Posted on 01/07/2004 10:38:12 PM PST by gobucks

In 1862, in the heat of the Civil War, General Ulysses S. Grant initiated one of the most blatant official episodes of anti-Semitism in 19th-century American history. In December of that year, Grant issued his infamous General Order No. 11, which expelled all Jews from Kentucky, Tennessee and Mississippi:

The Jews, as a class violating every regulation of trade established by the Treasury Department and also department orders, are hereby expelled from the department [the "Department of the Tennessee," an administrative district of the Union Army of occupation composed of Kentucky, Tennessee and Mississippi] within twenty-four hours from the receipt of this order.

Post commanders will see to it that all of this class of people be furnished passes and required to leave, and any one returning after such notification will be arrested and held in confinement until an opportunity occurs of sending them out as prisoners, unless furnished with permit from headquarters. No passes will be given these people to visit headquarters for the purpose of making personal application of trade permits.

The immediate cause of the expulsion was the raging black market in Southern cotton. Although enemies in war, the North and South remained dependent on each other economically. Northern textile mills needed Southern cotton. The Union Army itself used Southern cotton in its tents and uniforms. Although the Union military command preferred an outright ban on trade, President Lincoln decided to allow limited trade in Southern cotton.

Ulysses S. Grant (Library of Congress photo) To control that trade, Lincoln insisted it be licensed by the Treasury Department and the army. As commander of the Department of the Tennessee, Grant was charged with issuing trade licenses in his area. As cotton prices soared in the North, unlicensed traders bribed Union officers to allow them to buy Southern cotton without a permit. As one exasperated correspondent told the Secretary of War, “Every colonel, captain or quartermaster is in a secret partnership with some operator in cotton; every soldier dreams of adding a bale of cotton to his monthly pay.”

In the fall of 1862, Grant's headquarters were besieged by merchants seeking trade permits. When Grant's own father appeared one day seeking trade licenses for a group of Cincinnati merchants, some of whom were Jews, Grant's frustration overflowed.

A handful of the illegal traders were Jews, although the great majority were not. In the emotional climate of the war zone, ancient prejudices flourished. The terms “Jew,” “profiteer,” “speculator” and “trader” were employed interchangeably. Union commanding General Henry W. Halleck linked “traitors and Jew peddlers.” Grant shared Halleck's mentality, describing “the Israelites” as “an intolerable nuisance.”

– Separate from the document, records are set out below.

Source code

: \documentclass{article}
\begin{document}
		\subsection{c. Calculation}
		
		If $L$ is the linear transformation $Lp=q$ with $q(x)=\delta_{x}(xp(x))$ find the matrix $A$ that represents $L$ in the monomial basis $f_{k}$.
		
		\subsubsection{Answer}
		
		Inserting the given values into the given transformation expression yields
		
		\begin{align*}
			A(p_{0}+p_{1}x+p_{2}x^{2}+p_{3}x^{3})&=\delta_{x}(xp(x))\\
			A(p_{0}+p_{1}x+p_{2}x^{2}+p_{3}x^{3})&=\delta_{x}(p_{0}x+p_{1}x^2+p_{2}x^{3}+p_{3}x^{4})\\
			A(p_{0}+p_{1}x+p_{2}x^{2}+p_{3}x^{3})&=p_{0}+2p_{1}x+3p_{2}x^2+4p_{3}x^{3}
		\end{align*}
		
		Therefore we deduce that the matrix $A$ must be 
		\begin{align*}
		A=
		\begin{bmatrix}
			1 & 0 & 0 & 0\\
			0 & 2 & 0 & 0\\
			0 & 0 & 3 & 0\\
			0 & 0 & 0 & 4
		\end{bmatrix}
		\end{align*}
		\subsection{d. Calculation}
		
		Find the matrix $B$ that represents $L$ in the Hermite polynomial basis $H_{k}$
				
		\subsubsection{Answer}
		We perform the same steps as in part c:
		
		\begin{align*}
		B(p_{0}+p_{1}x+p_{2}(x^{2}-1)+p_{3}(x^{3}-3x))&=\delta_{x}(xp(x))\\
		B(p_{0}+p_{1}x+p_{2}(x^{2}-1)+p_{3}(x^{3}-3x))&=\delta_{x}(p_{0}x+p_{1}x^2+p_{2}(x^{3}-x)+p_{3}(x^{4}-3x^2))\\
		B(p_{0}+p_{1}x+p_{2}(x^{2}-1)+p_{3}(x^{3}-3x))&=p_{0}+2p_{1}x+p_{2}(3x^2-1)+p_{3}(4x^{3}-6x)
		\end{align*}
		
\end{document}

In November 1862, convinced that the black market in cotton was organized “mostly by Jews and other unprincipled traders,” Grant ordered that “no Jews are to be permitted to travel on the railroad southward [into the Department of the Tennessee] from any point,” nor were they to be granted trade licenses. When illegal trading continued, Grant issued Order No. 11 on December 17, 1862.

Subordinates enforced the order at once in the area surrounding Grant's headquarters in Holly Springs, Mississippi. Some Jewish traders had to trudge 40 miles on foot to evacuate the area. In Paducah, Kentucky, military officials gave the town's 30 Jewish families—all long-term residents, none of them speculators and at least two of them Union Army veterans—24 hours to leave.

A group of Paducah's Jewish merchants, led by Cesar Kaskel, dispatched an indignant telegram to President Lincoln, condemning Grant's order as an “enormous outrage on all laws and humanity, ... the grossest violation of the Constitution and our rights as good citizens under it.” Jewish leaders organized protest rallies in St. Louis, Louisville and Cincinnati, and telegrams reached the White House from the Jewish communities of Chicago, New York and Philadelphia.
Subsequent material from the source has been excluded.